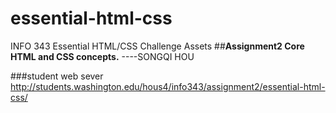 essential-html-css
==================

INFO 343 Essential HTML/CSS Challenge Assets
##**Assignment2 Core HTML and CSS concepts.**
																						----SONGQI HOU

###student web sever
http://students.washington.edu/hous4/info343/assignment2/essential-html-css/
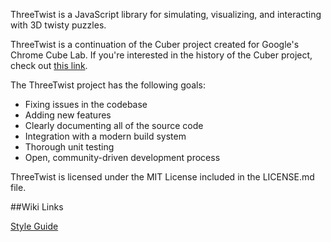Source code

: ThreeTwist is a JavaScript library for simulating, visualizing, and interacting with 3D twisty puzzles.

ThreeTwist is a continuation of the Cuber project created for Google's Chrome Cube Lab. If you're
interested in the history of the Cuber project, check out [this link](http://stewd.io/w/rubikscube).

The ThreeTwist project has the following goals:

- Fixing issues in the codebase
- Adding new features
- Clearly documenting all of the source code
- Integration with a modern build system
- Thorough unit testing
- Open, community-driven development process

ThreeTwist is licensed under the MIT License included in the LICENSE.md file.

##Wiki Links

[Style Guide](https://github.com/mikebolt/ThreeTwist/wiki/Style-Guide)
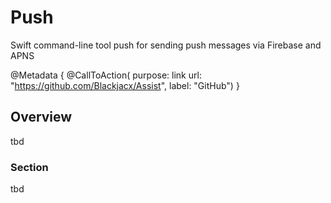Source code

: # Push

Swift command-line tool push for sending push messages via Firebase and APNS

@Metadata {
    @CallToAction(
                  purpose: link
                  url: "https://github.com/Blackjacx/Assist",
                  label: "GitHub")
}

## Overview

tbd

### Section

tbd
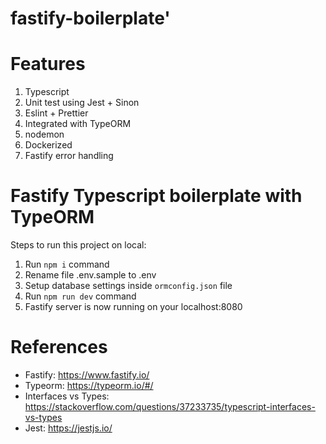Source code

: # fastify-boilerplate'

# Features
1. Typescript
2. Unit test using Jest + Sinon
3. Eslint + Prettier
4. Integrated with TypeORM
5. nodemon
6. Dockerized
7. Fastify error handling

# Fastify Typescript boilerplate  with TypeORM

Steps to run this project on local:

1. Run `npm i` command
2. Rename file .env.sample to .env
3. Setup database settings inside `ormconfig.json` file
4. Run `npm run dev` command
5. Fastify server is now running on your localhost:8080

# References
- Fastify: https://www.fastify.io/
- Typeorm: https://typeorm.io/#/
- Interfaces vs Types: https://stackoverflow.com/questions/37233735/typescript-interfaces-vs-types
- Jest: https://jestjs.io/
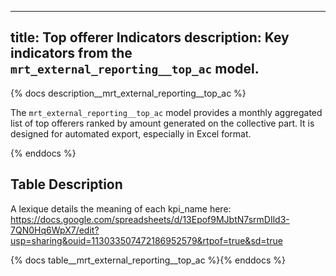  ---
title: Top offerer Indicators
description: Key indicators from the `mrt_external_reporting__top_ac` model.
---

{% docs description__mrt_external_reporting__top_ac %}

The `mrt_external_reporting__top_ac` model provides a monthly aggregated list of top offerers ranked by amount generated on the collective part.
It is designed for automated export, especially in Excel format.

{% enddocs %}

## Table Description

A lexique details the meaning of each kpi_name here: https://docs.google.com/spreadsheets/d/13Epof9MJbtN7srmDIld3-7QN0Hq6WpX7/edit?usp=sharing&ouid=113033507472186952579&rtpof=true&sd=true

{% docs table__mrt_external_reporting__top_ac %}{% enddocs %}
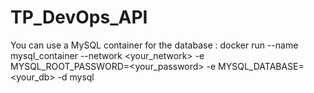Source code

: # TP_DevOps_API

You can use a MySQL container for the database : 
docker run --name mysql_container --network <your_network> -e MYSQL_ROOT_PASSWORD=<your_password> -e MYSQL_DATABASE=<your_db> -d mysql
^^^^^^^^
- Task to complete
The entries above need to be transcribed exactly, with the images left out.

- Reply
 essential-html-css
==================

INFO 343 Essential HTML/CSS Challenge Assets
##**Assignment2 Core HTML and CSS concepts.**
																						----SONGQI HOU

###student web sever
http://students.washington.edu/hous4/info343/assignment2/essential-html-css/
Source code

: ThreeTwist is a JavaScript library for simulating, visualizing, and interacting with 3D twisty puzzles.

ThreeTwist is a continuation of the Cuber project created for Google's Chrome Cube Lab. If you're
interested in the history of the Cuber project, check out [this link](http://stewd.io/w/rubikscube).

The ThreeTwist project has the following goals:

- Fixing issues in the codebase
- Adding new features
- Clearly documenting all of the source code
- Integration with a modern build system
- Thorough unit testing
- Open, community-driven development process

ThreeTwist is licensed under the MIT License included in the LICENSE.md file.

##Wiki Links

[Style Guide](https://github.com/mikebolt/ThreeTwist/wiki/Style-Guide)
Source code

: # Push

Swift command-line tool push for sending push messages via Firebase and APNS

@Metadata {
    @CallToAction(
                  purpose: link
                  url: "https://github.com/Blackjacx/Assist",
                  label: "GitHub")
}

## Overview

tbd

### Section

tbd
Source code

: # fastify-boilerplate'

# Features
1. Typescript
2. Unit test using Jest + Sinon
3. Eslint + Prettier
4. Integrated with TypeORM
5. nodemon
6. Dockerized
7. Fastify error handling

# Fastify Typescript boilerplate  with TypeORM

Steps to run this project on local:

1. Run `npm i` command
2. Rename file .env.sample to .env
3. Setup database settings inside `ormconfig.json` file
4. Run `npm run dev` command
5. Fastify server is now running on your localhost:8080

# References
- Fastify: https://www.fastify.io/
- Typeorm: https://typeorm.io/#/
- Interfaces vs Types: https://stackoverflow.com/questions/37233735/typescript-interfaces-vs-types
- Jest: https://jestjs.io/
  ---
title: Top offerer Indicators
description: Key indicators from the `mrt_external_reporting__top_ac` model.
---

{% docs description__mrt_external_reporting__top_ac %}

The `mrt_external_reporting__top_ac` model provides a monthly aggregated list of top offerers ranked by amount generated on the collective part.
It is designed for automated export, especially in Excel format.

{% enddocs %}

## Table Description

A lexique details the meaning of each kpi_name here: https://docs.google.com/spreadsheets/d/13Epof9MJbtN7srmDIld3-7QN0Hq6WpX7/edit?usp=sharing&ouid=113033507472186952579&rtpof=true&sd=true

{% docs table__mrt_external_reporting__top_ac %}{% enddocs %}
Source code

: # TP_DevOps_API

You can use a MySQL container for the database : 
docker run --name mysql_container --network <your_network> -e MYSQL_ROOT_PASSWORD=<your_password> -e MYSQL_DATABASE=<your_db> -d mysql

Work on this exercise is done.